Water, Classroom and Shoes

Dear Friends,

On the water
We wish you all much happiness and good health for the New Year. Our new year began on the Tonle Sap Lake, where we spent four days assisting The Lake Clinic with another new floating clinic; as well as meeting with the school staff to discuss the solar system we will be providing for the school. The solar system will enable the children to study at night. We are also going to build wider overhangs for the roof of the school so that during the rainy season the children will have a place to stand outside without getting wet and the water will not run into the classrooms and hulls. Spending a few days on the lake is both interesting as well as somewhat devastating. To be poor on land is one thing, but to be poor on the water brings many more challenges. There is not electricity, lots of bugs, no land to grow vegetables and gasoline is more expensive than at home. Most people fish and sell fish, their day begins at 3:30 am and the average wage is about 75 cents a day.

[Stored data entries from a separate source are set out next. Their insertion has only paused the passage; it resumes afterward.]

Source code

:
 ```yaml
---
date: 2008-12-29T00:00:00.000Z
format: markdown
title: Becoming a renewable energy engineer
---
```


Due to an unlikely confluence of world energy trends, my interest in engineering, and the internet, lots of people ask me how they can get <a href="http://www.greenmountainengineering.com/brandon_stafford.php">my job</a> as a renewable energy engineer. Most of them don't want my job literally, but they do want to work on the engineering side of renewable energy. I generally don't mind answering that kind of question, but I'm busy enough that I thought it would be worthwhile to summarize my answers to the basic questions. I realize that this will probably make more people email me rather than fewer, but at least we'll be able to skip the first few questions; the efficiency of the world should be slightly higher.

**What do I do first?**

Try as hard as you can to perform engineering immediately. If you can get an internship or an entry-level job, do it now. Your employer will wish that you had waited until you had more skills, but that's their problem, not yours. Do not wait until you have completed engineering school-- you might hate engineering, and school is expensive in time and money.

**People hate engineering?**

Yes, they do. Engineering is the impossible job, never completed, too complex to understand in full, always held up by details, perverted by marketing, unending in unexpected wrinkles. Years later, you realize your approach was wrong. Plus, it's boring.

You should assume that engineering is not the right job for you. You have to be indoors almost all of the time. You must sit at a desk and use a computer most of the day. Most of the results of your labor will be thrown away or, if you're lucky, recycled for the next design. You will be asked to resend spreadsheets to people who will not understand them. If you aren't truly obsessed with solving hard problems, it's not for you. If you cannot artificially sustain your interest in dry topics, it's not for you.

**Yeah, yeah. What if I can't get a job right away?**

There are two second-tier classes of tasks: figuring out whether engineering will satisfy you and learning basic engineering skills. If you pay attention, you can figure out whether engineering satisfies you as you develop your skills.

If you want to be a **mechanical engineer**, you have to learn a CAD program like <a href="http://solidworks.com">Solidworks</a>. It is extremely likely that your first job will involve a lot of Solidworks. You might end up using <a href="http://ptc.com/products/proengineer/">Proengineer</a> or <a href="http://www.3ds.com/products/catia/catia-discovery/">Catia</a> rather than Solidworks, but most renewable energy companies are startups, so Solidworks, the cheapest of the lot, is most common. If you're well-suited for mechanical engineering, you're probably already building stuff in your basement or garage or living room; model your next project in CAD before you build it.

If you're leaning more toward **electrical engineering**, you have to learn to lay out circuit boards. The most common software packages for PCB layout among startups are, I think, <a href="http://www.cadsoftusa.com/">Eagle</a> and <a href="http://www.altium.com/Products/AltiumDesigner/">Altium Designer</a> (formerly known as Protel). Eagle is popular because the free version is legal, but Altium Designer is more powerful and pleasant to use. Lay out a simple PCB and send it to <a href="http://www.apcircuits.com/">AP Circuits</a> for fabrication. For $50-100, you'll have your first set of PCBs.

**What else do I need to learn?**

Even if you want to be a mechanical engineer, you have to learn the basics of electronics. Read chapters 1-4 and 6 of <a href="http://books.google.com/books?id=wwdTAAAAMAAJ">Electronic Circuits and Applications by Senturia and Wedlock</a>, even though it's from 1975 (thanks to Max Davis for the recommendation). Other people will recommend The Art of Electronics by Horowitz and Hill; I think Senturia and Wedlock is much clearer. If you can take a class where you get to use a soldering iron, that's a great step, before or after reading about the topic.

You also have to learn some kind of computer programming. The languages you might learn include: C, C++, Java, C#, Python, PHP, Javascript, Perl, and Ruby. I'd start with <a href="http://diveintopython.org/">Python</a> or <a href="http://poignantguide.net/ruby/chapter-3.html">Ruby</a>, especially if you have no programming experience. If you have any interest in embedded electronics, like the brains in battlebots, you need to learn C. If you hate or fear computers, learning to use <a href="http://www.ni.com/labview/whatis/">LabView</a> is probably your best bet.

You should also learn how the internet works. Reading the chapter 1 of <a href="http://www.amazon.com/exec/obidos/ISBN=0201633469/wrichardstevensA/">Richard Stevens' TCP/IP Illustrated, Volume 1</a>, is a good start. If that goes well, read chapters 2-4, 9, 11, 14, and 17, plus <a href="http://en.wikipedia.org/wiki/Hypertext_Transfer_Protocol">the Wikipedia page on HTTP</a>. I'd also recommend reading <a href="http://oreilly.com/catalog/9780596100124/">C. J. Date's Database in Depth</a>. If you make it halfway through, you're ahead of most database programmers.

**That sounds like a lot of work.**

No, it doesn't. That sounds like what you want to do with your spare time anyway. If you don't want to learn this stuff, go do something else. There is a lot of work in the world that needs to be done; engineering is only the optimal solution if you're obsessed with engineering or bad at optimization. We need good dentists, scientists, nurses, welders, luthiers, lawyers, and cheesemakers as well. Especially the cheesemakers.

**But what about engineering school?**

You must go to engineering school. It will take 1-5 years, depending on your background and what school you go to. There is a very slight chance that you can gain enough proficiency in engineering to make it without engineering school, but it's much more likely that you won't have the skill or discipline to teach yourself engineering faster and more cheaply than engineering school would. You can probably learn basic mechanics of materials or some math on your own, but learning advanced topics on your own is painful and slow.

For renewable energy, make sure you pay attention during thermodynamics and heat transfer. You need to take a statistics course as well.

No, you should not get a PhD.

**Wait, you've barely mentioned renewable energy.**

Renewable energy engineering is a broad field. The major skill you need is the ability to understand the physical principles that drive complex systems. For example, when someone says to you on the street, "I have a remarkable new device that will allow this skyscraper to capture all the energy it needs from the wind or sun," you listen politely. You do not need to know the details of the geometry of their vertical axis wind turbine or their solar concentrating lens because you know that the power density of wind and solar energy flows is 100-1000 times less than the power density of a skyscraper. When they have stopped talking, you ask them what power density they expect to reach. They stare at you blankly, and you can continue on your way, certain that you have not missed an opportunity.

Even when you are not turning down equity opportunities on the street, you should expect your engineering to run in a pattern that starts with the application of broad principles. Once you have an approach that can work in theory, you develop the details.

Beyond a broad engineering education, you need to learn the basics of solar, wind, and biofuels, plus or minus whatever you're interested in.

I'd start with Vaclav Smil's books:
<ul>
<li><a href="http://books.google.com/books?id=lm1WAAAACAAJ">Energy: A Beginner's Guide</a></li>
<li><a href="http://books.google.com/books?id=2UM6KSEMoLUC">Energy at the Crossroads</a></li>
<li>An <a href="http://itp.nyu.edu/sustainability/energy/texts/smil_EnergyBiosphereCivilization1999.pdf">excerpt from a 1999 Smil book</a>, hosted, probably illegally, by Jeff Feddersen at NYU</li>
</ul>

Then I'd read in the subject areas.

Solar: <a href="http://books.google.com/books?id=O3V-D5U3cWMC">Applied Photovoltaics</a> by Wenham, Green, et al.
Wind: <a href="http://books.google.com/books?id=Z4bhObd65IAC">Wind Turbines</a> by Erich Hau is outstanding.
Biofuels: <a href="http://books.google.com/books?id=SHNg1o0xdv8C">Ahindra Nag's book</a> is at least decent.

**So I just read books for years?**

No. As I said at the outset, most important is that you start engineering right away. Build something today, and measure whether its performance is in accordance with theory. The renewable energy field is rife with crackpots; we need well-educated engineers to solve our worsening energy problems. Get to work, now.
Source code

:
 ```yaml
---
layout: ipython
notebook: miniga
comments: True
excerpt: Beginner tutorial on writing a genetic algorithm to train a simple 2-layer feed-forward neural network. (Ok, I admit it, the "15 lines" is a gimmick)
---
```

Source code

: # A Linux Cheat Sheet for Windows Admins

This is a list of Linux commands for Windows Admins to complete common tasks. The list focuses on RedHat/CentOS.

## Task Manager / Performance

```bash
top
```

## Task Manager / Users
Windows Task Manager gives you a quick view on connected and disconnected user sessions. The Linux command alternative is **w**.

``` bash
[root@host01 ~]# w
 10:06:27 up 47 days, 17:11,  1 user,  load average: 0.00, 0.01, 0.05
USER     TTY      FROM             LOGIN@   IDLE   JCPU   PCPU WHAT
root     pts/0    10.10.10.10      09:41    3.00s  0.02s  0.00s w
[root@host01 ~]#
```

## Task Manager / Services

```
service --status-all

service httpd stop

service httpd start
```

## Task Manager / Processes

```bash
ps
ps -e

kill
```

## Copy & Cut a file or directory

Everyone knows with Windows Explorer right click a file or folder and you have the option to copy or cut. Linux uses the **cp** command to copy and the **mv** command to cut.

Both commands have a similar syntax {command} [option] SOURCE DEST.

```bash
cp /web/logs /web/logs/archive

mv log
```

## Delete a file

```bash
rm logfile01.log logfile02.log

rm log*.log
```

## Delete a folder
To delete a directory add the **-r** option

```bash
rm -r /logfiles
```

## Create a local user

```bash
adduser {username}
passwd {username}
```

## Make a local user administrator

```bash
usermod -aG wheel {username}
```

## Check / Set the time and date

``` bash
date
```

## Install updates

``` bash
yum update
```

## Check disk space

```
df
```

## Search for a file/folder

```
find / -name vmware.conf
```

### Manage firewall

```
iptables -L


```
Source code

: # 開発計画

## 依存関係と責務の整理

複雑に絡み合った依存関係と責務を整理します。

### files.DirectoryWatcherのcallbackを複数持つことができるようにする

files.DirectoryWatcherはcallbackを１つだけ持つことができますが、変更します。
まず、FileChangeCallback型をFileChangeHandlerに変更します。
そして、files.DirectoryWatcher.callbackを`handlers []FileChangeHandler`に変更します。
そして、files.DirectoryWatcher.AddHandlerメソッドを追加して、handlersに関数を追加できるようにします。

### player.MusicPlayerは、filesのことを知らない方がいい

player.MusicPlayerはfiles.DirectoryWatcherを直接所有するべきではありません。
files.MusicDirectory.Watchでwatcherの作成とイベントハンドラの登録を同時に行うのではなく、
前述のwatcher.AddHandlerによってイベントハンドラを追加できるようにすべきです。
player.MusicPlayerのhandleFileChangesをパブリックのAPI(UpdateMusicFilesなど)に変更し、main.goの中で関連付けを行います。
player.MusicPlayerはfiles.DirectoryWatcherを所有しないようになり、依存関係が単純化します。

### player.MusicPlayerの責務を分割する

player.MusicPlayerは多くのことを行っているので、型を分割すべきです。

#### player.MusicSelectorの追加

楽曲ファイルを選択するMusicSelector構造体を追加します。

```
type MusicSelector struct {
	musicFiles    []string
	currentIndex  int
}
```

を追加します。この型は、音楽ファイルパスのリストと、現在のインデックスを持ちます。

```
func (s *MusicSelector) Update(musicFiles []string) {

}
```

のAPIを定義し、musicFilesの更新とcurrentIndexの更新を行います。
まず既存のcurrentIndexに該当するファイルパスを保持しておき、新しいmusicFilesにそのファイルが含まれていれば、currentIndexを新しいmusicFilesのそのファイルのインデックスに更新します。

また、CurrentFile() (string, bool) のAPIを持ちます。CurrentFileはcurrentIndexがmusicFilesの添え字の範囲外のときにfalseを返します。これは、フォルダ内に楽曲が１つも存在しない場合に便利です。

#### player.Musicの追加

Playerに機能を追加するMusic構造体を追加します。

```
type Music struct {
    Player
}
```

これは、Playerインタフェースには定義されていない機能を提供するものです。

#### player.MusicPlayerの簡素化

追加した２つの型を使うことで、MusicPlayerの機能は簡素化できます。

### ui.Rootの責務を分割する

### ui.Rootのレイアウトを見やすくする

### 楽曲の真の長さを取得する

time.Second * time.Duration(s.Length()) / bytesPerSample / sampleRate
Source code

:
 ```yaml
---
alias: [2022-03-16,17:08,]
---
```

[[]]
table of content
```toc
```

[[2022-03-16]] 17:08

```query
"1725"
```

Every one moves around from floating platform to floating platform and children can paddle a boat by the age of 5. School is the highlight of the children's life. The school is a place where they meet, learn, play and keep their minds active. The K.I.D.S. school is doing well and a very positive place. We returned to Siem Reap with a list of what we will need to complete the work on the school, another logistical challenge will be how to get it out there.

New Classroom
We also visited our friend Kerry, who has moved on from New Hope and started another school in a very poor area of the city. Kerry, who is Australian and her partner Kenneth, from Nigeria, have dedicated many years to improveing the lives of children here. They opened the free english and computer training school in November for 250 children and now have over 500... build it and they will come (in droves). As Siem Reap is based on tourism, english is very much needed to get work here and so the earlier children learn english the better hope they have in the future, however, most english classes are too costly for poor families to afford. The school offers a chance for the children here in the city. Kerry did not have enough classrooms so K.I.D.S. was able to build an outdoor classroom on the property; both students and teachers welcomed the airy space.

New Shoes
In the coutryside, work has begun on the water towers. Thanks to donations, we are now able to provide water towers at two village schools and everyone is very excited. The children in this area walk and ride bikes many kilometers on dusty red roads; having water available to clean themselves and to drink will make a world of difference. K.I.D.S. also contributed to a rice bank for one school, which is now almost completed. The community of rice farmers will contribute to the rice bank and very poor families will be able to borrow from the bank when times are too tough to feed their families. The rice bank will also contribute to the lunch program, which K.I.D.S. provides for the school. When we vistied some of the men from the community were volunteering to build the structure; wonderful to see. Last year one of the schools from our community raised money for the schools we are working with here. It just so happens that the principal and her husband were here visiting with two other friends/donors of ours. We were all able to go out and deliver some shoes and other school supplies for two of the schools. Most of the children did not have shoes and were very excited to get a brand new pair of flip-flops, it was both sad and heartwarming to see them as they crowded around to get their new shoes, some wearing them right away and some holding them dearly to their chests as they walked home.

In closing we would like to thank you for your warm new years wishes and for your generosity.